A prominent Indian-origin professor in the US has been accused of exploiting his students as servants and compelling them to do his personal work, an American daily has claimed.
Ashim Mitra, a longtime pharmacy professor at the University of Missouri-Kansas City, made his students tend his lawn, look after his dog and water the house plants, sometimes for weeks at a time when he and his wife were away, the Kansas City Star reported.
According to the paper, over Mitra's 24 years as a leader in the UMKC School of Pharmacy, the professor compelled his students to act as his personal servants, a charge dismissed by him.
They hauled equipment and bused tables at his social events, it said quoting nearly a dozen former students of Mitra.
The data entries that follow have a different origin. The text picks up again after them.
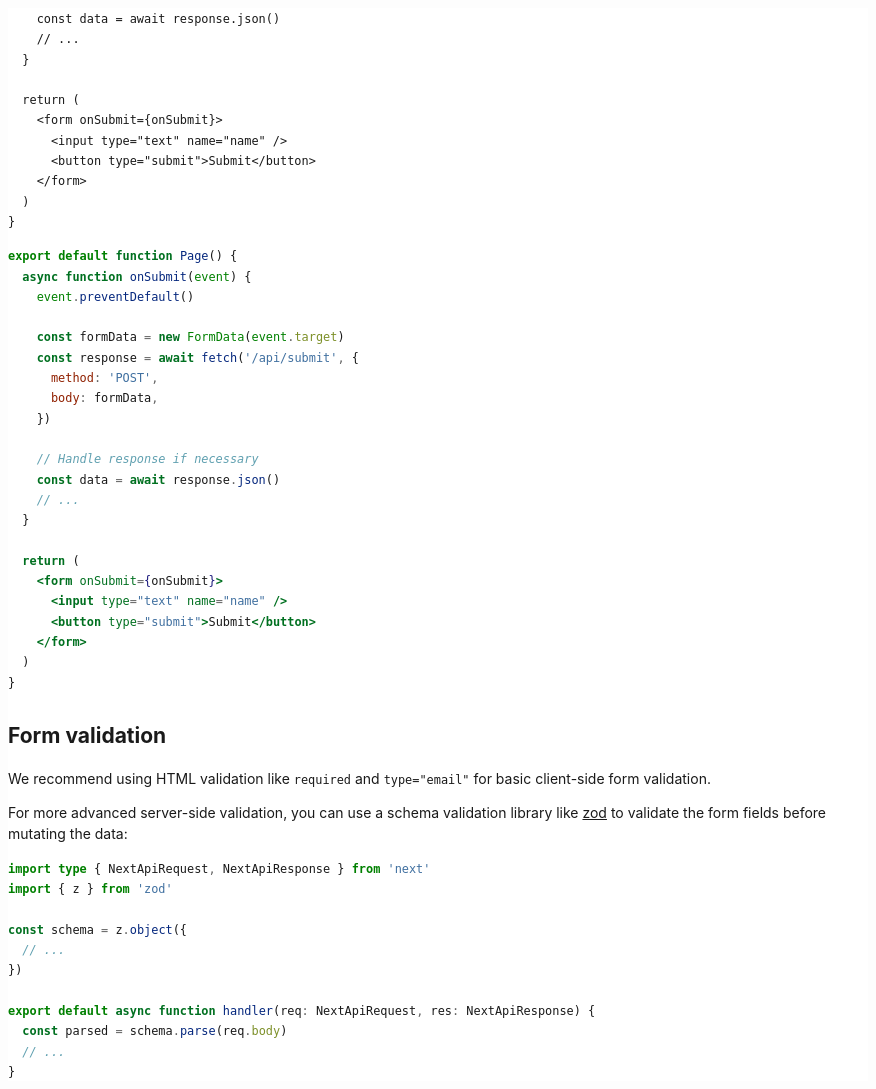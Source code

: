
```tsx switcher
    const data = await response.json()
    // ...
  }

  return (
    <form onSubmit={onSubmit}>
      <input type="text" name="name" />
      <button type="submit">Submit</button>
    </form>
  )
}
```

```jsx switcher
export default function Page() {
  async function onSubmit(event) {
    event.preventDefault()

    const formData = new FormData(event.target)
    const response = await fetch('/api/submit', {
      method: 'POST',
      body: formData,
    })

    // Handle response if necessary
    const data = await response.json()
    // ...
  }

  return (
    <form onSubmit={onSubmit}>
      <input type="text" name="name" />
      <button type="submit">Submit</button>
    </form>
  )
}
```

## Form validation

We recommend using HTML validation like `required` and `type="email"` for basic client-side form validation.

For more advanced server-side validation, you can use a schema validation library like [zod](https://zod.dev/) to validate the form fields before mutating the data:

```ts switcher
import type { NextApiRequest, NextApiResponse } from 'next'
import { z } from 'zod'

const schema = z.object({
  // ...
})

export default async function handler(req: NextApiRequest, res: NextApiResponse) {
  const parsed = schema.parse(req.body)
  // ...
}
```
Former Indian student Kamesh Kuchimanchi told the daily that he considered his life at UMKC "nothing more than modern slavery.
He alleged that Mitra exploited cultural kinship with students from India.
When Kuchimanchi once told Mitra he wouldn't be a servant, he threatened to kick me out of the university and force me to lose my visa and lose everything. That was his ammo. Either fall in line or you would be thrown out. You didn't want to be in that situation where you have to go back home empty-handed."
In a statement to the daily through his attorney, Mitra said, Over the years, I have invited graduate students to my home where they have done work related to their courses of study, and at times eaten meals prepared by my wife. I have not required anyone to perform chores unrelated to their studies."